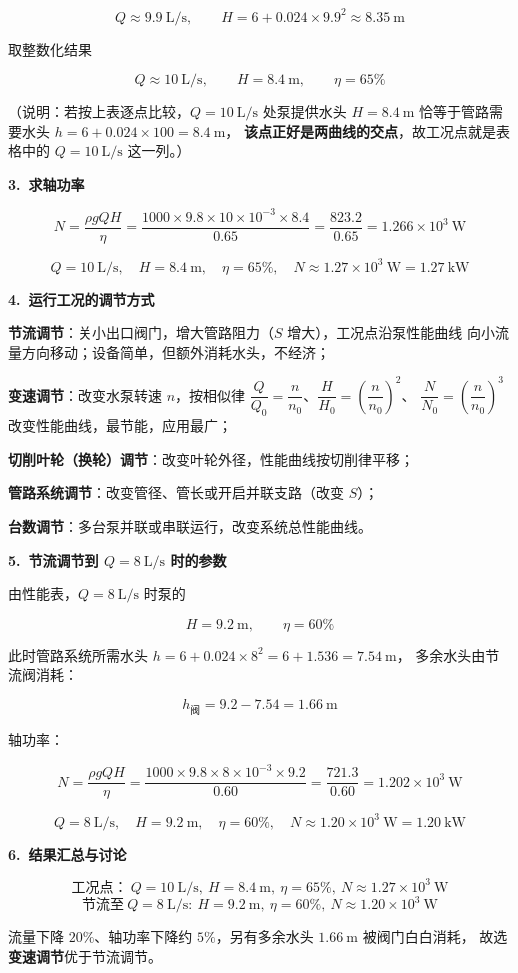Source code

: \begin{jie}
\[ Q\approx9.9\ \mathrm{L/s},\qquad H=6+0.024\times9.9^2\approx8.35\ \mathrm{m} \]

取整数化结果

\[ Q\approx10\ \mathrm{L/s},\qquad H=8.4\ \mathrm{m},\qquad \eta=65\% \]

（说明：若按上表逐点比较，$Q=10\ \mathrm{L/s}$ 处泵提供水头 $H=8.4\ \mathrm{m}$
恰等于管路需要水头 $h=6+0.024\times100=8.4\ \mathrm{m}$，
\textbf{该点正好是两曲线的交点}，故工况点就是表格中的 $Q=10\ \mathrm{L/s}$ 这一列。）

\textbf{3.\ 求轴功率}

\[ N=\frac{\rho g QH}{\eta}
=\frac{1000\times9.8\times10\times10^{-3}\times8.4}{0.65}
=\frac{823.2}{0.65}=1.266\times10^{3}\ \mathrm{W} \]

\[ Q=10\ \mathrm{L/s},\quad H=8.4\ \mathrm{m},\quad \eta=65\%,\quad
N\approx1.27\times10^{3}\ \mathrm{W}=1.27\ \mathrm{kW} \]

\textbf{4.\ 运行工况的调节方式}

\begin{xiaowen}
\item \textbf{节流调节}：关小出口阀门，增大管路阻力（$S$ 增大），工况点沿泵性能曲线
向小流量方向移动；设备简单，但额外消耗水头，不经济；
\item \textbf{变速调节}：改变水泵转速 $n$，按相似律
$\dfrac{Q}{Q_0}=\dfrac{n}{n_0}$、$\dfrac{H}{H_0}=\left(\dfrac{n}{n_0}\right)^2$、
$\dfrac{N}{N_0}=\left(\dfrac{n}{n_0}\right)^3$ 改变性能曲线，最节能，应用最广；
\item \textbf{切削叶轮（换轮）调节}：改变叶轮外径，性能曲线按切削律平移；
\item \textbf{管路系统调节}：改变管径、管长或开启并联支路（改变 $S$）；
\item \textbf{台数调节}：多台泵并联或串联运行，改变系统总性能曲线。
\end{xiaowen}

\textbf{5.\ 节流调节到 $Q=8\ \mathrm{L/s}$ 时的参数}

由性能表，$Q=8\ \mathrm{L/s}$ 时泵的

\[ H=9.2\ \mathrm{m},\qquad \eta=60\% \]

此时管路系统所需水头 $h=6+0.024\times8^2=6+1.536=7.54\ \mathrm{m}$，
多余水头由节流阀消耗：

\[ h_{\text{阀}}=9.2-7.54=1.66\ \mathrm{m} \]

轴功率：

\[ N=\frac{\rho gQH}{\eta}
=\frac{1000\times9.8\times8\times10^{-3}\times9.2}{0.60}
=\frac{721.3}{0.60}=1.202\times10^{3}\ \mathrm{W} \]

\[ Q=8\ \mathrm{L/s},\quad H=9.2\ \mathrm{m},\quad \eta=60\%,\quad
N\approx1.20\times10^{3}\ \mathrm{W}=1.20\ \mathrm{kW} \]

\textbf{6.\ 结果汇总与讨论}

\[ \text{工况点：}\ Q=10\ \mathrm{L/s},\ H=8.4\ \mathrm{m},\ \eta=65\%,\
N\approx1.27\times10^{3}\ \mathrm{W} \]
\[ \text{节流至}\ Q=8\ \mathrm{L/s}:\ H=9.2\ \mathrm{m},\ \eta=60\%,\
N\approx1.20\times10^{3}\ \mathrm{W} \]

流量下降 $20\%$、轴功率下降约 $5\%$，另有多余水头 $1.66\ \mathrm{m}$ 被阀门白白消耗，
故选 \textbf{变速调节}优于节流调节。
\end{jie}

= Task statement =
Without including any picture, reproduce the material above word for word.

= Reply to the exercise =
Source code

: \begin{jie}
\[ Q\approx9.9\ \mathrm{L/s},\qquad H=6+0.024\times9.9^2\approx8.35\ \mathrm{m} \]

取整数化结果

\[ Q\approx10\ \mathrm{L/s},\qquad H=8.4\ \mathrm{m},\qquad \eta=65\% \]

（说明：若按上表逐点比较，$Q=10\ \mathrm{L/s}$ 处泵提供水头 $H=8.4\ \mathrm{m}$
恰等于管路需要水头 $h=6+0.024\times100=8.4\ \mathrm{m}$，
\textbf{该点正好是两曲线的交点}，故工况点就是表格中的 $Q=10\ \mathrm{L/s}$ 这一列。）

\textbf{3.\ 求轴功率}

\[ N=\frac{\rho g QH}{\eta}
=\frac{1000\times9.8\times10\times10^{-3}\times8.4}{0.65}
=\frac{823.2}{0.65}=1.266\times10^{3}\ \mathrm{W} \]

\[ Q=10\ \mathrm{L/s},\quad H=8.4\ \mathrm{m},\quad \eta=65\%,\quad
N\approx1.27\times10^{3}\ \mathrm{W}=1.27\ \mathrm{kW} \]

\textbf{4.\ 运行工况的调节方式}

\begin{xiaowen}
\item \textbf{节流调节}：关小出口阀门，增大管路阻力（$S$ 增大），工况点沿泵性能曲线
向小流量方向移动；设备简单，但额外消耗水头，不经济；
\item \textbf{变速调节}：改变水泵转速 $n$，按相似律
$\dfrac{Q}{Q_0}=\dfrac{n}{n_0}$、$\dfrac{H}{H_0}=\left(\dfrac{n}{n_0}\right)^2$、
$\dfrac{N}{N_0}=\left(\dfrac{n}{n_0}\right)^3$ 改变性能曲线，最节能，应用最广；
\item \textbf{切削叶轮（换轮）调节}：改变叶轮外径，性能曲线按切削律平移；
\item \textbf{管路系统调节}：改变管径、管长或开启并联支路（改变 $S$）；
\item \textbf{台数调节}：多台泵并联或串联运行，改变系统总性能曲线。
\end{xiaowen}

\textbf{5.\ 节流调节到 $Q=8\ \mathrm{L/s}$ 时的参数}

由性能表，$Q=8\ \mathrm{L/s}$ 时泵的

\[ H=9.2\ \mathrm{m},\qquad \eta=60\% \]

此时管路系统所需水头 $h=6+0.024\times8^2=6+1.536=7.54\ \mathrm{m}$，
多余水头由节流阀消耗：

\[ h_{\text{阀}}=9.2-7.54=1.66\ \mathrm{m} \]

轴功率：

\[ N=\frac{\rho gQH}{\eta}
=\frac{1000\times9.8\times8\times10^{-3}\times9.2}{0.60}
=\frac{721.3}{0.60}=1.202\times10^{3}\ \mathrm{W} \]

\[ Q=8\ \mathrm{L/s},\quad H=9.2\ \mathrm{m},\quad \eta=60\%,\quad
N\approx1.20\times10^{3}\ \mathrm{W}=1.20\ \mathrm{kW} \]

\textbf{6.\ 结果汇总与讨论}

\[ \text{工况点：}\ Q=10\ \mathrm{L/s},\ H=8.4\ \mathrm{m},\ \eta=65\%,\
N\approx1.27\times10^{3}\ \mathrm{W} \]
\[ \text{节流至}\ Q=8\ \mathrm{L/s}:\ H=9.2\ \mathrm{m},\ \eta=60\%,\
N\approx1.20\times10^{3}\ \mathrm{W} \]

流量下降 $20\%$、轴功率下降约 $5\%$，另有多余水头 $1.66\ \mathrm{m}$ 被阀门白白消耗，
故选 \textbf{变速调节}优于节流调节。
\end{jie}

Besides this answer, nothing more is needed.